Read the full article on Buzzfeed here: Asian-American Artists Discuss How Art Has Changed Their Lives.
What kind of art do you do?
“I write and sing songs.”
What inspired you to start creating art?
“After college, I was working at a consulting firm. I was probably 95% happy — I loved living in San Francisco, I loved my friends and coworkers, and the job was interesting. But there was this 5% curiosity for something different that kept popping its head up. One evening after work, I wanted to try to write a song. I had grown up learning violin, piano, and flute classically, but I’d never been creative with these instruments. In writing that first song, I fell in love with music again in a different, more personal way.”
How has art changed your life for the better?
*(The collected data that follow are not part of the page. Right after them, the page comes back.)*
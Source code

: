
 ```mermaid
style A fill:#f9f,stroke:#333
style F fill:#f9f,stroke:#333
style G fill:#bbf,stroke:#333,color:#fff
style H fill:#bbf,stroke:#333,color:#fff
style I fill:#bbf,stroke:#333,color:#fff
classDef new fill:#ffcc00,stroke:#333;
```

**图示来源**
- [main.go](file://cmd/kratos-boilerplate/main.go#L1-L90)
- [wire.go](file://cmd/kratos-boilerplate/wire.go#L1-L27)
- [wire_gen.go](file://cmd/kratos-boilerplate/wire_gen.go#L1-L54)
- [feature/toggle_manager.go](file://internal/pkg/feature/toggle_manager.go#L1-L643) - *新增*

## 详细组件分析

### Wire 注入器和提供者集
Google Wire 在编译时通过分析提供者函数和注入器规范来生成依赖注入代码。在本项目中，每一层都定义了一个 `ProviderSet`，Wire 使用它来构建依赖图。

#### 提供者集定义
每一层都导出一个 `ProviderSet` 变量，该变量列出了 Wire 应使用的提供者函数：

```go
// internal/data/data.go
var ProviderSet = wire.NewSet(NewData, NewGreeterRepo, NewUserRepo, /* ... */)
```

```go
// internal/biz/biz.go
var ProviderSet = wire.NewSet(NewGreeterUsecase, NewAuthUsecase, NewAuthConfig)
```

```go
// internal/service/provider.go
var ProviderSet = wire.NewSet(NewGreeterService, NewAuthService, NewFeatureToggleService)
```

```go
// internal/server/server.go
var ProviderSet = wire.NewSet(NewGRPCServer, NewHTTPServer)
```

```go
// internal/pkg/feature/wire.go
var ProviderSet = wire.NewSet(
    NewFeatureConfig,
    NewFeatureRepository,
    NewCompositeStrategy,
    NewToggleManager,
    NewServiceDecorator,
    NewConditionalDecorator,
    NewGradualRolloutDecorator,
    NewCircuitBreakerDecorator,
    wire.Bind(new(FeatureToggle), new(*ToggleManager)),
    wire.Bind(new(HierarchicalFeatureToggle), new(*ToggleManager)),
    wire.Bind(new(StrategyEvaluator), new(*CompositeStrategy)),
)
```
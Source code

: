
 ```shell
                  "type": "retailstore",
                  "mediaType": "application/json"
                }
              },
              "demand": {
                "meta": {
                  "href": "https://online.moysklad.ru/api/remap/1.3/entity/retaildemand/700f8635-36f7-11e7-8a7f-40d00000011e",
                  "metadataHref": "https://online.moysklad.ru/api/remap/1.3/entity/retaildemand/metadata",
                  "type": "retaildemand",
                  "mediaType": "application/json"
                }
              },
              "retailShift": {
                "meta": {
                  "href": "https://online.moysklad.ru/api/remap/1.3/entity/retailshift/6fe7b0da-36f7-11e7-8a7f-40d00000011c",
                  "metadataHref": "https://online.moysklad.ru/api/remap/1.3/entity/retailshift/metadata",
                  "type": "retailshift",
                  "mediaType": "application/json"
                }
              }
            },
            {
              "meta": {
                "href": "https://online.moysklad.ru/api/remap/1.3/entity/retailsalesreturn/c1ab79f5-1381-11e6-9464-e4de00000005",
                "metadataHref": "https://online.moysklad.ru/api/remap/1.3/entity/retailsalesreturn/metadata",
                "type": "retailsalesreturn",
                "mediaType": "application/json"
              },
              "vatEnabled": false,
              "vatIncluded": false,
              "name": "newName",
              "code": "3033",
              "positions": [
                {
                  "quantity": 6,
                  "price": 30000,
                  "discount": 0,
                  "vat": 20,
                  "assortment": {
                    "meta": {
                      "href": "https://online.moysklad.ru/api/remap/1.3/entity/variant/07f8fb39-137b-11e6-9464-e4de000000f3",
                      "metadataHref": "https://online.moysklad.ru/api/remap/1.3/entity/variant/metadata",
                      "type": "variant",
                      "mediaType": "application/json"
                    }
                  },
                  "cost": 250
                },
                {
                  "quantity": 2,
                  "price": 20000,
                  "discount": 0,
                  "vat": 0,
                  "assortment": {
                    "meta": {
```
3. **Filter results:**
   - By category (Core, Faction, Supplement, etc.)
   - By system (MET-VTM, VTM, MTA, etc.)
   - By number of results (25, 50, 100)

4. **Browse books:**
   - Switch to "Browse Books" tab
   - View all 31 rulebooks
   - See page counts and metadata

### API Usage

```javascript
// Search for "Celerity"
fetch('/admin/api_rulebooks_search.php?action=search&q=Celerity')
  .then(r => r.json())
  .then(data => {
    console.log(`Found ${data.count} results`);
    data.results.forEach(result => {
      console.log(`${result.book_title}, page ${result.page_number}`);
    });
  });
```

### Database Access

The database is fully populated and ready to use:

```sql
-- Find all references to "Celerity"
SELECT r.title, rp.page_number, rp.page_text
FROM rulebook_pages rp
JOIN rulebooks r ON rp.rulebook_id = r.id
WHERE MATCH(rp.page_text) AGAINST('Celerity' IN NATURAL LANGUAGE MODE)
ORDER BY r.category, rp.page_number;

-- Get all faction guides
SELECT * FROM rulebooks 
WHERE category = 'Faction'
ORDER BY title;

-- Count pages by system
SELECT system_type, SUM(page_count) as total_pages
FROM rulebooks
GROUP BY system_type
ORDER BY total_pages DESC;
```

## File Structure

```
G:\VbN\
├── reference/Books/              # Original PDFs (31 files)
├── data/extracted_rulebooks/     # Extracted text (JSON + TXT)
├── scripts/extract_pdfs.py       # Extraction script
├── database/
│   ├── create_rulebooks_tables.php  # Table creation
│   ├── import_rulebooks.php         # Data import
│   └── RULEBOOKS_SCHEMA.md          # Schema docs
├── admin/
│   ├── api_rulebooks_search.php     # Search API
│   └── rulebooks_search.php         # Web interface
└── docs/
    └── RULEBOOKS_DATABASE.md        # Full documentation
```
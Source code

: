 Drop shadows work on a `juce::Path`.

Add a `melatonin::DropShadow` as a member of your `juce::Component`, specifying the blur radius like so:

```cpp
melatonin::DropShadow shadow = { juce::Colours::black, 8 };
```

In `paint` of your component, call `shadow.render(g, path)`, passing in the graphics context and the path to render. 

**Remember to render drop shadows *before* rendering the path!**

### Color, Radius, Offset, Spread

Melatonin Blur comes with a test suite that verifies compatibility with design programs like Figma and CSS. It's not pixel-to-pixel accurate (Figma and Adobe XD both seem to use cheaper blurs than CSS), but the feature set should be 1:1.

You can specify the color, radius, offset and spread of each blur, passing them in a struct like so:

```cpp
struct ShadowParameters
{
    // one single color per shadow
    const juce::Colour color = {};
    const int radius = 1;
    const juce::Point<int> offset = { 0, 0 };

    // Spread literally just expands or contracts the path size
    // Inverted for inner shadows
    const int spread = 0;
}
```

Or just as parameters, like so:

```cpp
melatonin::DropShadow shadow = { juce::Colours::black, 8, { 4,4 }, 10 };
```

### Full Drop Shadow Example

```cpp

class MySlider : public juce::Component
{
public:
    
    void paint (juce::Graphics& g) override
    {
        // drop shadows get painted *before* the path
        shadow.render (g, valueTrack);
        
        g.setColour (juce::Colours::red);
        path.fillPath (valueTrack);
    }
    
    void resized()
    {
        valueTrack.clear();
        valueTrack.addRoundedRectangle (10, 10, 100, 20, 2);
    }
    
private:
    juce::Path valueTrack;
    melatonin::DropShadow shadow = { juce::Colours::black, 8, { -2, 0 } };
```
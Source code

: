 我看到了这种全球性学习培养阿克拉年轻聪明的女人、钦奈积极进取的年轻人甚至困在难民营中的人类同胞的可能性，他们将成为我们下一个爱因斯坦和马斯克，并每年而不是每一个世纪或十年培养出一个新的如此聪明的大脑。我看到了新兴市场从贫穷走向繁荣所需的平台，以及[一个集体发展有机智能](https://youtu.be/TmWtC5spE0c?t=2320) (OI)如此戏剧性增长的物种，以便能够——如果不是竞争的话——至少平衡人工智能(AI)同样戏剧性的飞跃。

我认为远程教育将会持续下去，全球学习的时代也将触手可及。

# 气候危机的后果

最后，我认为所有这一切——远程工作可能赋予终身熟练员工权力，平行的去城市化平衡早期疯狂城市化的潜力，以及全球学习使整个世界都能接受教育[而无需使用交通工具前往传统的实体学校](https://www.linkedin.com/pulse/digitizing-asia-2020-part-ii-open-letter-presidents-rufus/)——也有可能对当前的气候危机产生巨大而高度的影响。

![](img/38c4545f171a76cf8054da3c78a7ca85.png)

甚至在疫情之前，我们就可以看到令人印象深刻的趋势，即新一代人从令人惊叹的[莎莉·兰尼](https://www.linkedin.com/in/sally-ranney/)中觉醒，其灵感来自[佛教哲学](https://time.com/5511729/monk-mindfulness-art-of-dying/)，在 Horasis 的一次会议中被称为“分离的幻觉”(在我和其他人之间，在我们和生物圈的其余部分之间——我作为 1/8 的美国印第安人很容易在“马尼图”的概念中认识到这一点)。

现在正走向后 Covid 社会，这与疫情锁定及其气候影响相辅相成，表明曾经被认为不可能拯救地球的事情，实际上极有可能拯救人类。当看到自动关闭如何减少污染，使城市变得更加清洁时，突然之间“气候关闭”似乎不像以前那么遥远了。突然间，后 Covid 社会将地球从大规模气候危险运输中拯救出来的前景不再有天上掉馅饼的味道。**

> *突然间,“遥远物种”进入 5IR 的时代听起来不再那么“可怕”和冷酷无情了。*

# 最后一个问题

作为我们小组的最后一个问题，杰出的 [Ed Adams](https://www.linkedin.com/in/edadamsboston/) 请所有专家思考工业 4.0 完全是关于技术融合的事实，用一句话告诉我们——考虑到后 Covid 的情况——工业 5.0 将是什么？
“I used to be extremely passive about things. I didn’t raise my hand in class or speak up much in conversations. And from little things like small talk to bigger things like career choices, I would let others speak and decide for me because I figured whatever I had to say or think, other people knew better than I did.”
When I started writing songs, it was a very gradual process, but I started to realize, song by song, that I did have opinions and things to express, even if just to myself. Music woke me up. I started actually participating in my own life for the first time. It started with expressing myself in songs, but spread to other parts of my life too. I’m very grateful to have found songwriting for this reason.”
How has your art affected those around you / your community?
“Growing up, I saw very few Asian-American artists. I think we can only become what we can see, so movies, ads, and TV shows play a huge role in shaping what we think is possible for ourselves. I think this is very slowly starting to change as more Asian-Americans choose to go into the arts and as the media start to show Asian-Americans in less stereotypical ways, but there is still a long way to go. I know I am only one person, but I hope that in a small way, my pursuing something that breaks stereotypes will contribute to this change.”